▶ [DATA FOR THIS TASK]:
--

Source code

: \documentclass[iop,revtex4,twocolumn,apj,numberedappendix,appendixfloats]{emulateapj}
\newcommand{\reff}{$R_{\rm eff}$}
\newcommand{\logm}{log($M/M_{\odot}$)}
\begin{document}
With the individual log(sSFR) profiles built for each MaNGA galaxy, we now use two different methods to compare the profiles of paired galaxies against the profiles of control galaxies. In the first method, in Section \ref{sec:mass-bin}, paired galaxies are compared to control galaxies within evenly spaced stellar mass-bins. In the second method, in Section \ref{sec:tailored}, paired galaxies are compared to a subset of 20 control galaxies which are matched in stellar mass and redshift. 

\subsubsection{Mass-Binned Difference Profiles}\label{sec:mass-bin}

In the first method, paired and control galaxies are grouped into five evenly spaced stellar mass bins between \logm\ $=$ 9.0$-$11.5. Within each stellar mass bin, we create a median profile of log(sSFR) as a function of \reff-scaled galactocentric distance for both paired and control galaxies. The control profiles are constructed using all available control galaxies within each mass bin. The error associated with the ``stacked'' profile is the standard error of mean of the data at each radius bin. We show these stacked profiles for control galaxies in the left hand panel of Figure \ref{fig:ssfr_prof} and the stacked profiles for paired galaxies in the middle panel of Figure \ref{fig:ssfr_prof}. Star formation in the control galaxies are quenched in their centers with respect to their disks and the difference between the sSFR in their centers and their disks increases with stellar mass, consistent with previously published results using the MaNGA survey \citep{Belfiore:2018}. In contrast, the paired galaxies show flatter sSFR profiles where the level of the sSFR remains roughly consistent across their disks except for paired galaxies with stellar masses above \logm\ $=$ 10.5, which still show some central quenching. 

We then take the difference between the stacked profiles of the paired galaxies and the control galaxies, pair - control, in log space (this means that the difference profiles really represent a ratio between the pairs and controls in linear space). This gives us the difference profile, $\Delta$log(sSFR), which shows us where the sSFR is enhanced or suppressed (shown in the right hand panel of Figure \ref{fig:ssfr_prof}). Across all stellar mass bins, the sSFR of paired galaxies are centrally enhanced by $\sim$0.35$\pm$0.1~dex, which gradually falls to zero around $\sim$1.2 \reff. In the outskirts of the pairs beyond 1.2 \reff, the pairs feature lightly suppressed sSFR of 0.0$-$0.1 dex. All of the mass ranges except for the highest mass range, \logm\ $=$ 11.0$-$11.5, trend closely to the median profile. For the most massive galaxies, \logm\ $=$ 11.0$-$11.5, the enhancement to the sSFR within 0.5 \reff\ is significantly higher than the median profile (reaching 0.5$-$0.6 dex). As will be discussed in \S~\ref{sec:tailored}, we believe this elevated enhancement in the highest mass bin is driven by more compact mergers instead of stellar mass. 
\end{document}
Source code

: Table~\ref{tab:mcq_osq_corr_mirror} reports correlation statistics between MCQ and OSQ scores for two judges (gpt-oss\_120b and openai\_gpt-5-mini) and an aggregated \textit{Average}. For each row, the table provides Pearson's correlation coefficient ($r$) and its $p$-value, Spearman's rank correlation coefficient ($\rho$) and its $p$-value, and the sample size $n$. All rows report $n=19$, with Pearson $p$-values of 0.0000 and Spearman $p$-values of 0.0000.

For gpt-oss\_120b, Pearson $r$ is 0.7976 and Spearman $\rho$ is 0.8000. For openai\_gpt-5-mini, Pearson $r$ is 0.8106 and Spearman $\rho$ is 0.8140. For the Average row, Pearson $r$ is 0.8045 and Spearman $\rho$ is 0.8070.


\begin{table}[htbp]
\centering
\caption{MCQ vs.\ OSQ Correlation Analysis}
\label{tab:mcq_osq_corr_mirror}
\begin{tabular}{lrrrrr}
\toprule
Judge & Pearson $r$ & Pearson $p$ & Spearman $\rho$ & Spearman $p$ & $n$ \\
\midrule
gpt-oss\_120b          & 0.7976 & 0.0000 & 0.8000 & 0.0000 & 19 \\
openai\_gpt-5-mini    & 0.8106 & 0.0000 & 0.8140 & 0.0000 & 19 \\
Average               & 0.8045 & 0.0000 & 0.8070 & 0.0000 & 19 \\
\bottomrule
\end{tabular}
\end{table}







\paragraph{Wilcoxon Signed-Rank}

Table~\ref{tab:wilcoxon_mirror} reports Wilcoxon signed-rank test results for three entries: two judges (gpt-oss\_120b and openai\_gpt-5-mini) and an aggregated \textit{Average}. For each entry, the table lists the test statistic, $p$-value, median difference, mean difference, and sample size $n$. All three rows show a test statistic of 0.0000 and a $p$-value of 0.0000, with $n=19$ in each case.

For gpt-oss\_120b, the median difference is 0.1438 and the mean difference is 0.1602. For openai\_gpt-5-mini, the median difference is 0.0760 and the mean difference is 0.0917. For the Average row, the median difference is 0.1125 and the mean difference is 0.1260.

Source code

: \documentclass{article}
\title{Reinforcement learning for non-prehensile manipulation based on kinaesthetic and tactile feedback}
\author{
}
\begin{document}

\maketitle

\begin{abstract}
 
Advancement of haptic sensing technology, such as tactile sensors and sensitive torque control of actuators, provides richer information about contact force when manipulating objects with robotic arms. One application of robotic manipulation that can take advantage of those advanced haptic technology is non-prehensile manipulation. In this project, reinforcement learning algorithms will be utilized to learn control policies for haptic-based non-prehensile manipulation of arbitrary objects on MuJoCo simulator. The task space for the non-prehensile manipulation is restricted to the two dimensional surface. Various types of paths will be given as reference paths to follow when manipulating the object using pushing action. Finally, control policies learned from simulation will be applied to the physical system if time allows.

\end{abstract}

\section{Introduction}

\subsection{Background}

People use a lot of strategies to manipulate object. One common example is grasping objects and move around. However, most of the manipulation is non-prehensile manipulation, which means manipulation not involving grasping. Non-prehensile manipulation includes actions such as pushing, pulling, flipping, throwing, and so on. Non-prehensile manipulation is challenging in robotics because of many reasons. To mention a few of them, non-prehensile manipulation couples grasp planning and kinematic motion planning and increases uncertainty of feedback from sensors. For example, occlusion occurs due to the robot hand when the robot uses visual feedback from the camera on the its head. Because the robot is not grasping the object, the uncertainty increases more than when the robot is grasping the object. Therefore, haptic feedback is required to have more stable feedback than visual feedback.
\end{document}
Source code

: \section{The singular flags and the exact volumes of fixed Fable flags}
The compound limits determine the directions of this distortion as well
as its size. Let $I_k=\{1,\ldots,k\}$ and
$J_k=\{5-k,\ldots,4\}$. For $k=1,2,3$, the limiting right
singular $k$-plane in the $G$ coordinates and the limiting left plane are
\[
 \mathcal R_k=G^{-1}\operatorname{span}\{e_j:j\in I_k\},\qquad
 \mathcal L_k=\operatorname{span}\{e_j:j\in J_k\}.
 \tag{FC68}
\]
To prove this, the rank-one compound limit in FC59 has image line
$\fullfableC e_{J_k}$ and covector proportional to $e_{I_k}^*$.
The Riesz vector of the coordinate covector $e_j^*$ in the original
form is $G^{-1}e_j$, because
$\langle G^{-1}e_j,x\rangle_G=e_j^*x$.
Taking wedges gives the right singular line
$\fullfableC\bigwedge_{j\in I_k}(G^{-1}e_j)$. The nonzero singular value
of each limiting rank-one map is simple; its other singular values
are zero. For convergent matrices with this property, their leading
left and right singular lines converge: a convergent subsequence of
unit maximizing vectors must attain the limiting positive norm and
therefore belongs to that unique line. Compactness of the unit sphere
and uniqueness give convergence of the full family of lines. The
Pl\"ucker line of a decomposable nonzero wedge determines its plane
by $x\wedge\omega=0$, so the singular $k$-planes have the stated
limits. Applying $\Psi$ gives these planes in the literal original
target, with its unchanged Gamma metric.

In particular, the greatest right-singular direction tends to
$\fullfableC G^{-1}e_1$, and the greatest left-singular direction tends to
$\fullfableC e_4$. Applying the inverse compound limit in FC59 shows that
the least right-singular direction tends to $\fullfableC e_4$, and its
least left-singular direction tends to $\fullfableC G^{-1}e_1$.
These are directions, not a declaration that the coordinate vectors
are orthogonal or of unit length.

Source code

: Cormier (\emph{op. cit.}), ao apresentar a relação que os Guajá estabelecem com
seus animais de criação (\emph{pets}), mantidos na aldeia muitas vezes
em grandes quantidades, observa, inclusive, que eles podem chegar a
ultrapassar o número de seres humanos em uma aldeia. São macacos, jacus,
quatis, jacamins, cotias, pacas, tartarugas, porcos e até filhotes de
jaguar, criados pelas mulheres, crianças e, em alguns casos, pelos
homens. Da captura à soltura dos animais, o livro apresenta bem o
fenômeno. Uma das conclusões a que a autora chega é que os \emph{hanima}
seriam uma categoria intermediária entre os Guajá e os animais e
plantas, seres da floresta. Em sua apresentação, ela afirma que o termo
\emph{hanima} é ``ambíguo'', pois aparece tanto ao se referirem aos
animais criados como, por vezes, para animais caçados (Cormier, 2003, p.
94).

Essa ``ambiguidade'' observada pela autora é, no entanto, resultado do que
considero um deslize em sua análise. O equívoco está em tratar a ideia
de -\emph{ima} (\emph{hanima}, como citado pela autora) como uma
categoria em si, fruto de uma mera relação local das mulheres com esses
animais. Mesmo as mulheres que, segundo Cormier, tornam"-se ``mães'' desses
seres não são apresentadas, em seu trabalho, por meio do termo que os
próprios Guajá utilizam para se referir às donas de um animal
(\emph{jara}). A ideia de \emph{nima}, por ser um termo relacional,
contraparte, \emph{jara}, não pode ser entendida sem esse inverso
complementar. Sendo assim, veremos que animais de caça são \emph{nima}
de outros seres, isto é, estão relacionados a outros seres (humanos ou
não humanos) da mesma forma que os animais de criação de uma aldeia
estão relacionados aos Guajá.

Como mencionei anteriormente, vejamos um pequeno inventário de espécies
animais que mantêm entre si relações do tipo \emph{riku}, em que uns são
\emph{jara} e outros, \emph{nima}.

--

Give back exactly the lines of the listing above that run from the line with "are orthogonal or of unit length." to the line with "Como mencionei anteriormente, vejamos", inclusive.

▶ [WRITTEN ANSWER]:
are orthogonal or of unit length.

Source code

: Cormier (\emph{op. cit.}), ao apresentar a relação que os Guajá estabelecem com
seus animais de criação (\emph{pets}), mantidos na aldeia muitas vezes
em grandes quantidades, observa, inclusive, que eles podem chegar a
ultrapassar o número de seres humanos em uma aldeia. São macacos, jacus,
quatis, jacamins, cotias, pacas, tartarugas, porcos e até filhotes de
jaguar, criados pelas mulheres, crianças e, em alguns casos, pelos
homens. Da captura à soltura dos animais, o livro apresenta bem o
fenômeno. Uma das conclusões a que a autora chega é que os \emph{hanima}
seriam uma categoria intermediária entre os Guajá e os animais e
plantas, seres da floresta. Em sua apresentação, ela afirma que o termo
\emph{hanima} é ``ambíguo'', pois aparece tanto ao se referirem aos
animais criados como, por vezes, para animais caçados (Cormier, 2003, p.
94).

Essa ``ambiguidade'' observada pela autora é, no entanto, resultado do que
considero um deslize em sua análise. O equívoco está em tratar a ideia
de -\emph{ima} (\emph{hanima}, como citado pela autora) como uma
categoria em si, fruto de uma mera relação local das mulheres com esses
animais. Mesmo as mulheres que, segundo Cormier, tornam"-se ``mães'' desses
seres não são apresentadas, em seu trabalho, por meio do termo que os
próprios Guajá utilizam para se referir às donas de um animal
(\emph{jara}). A ideia de \emph{nima}, por ser um termo relacional,
contraparte, \emph{jara}, não pode ser entendida sem esse inverso
complementar. Sendo assim, veremos que animais de caça são \emph{nima}
de outros seres, isto é, estão relacionados a outros seres (humanos ou
não humanos) da mesma forma que os animais de criação de uma aldeia
estão relacionados aos Guajá.

Como mencionei anteriormente, vejamos um pequeno inventário de espécies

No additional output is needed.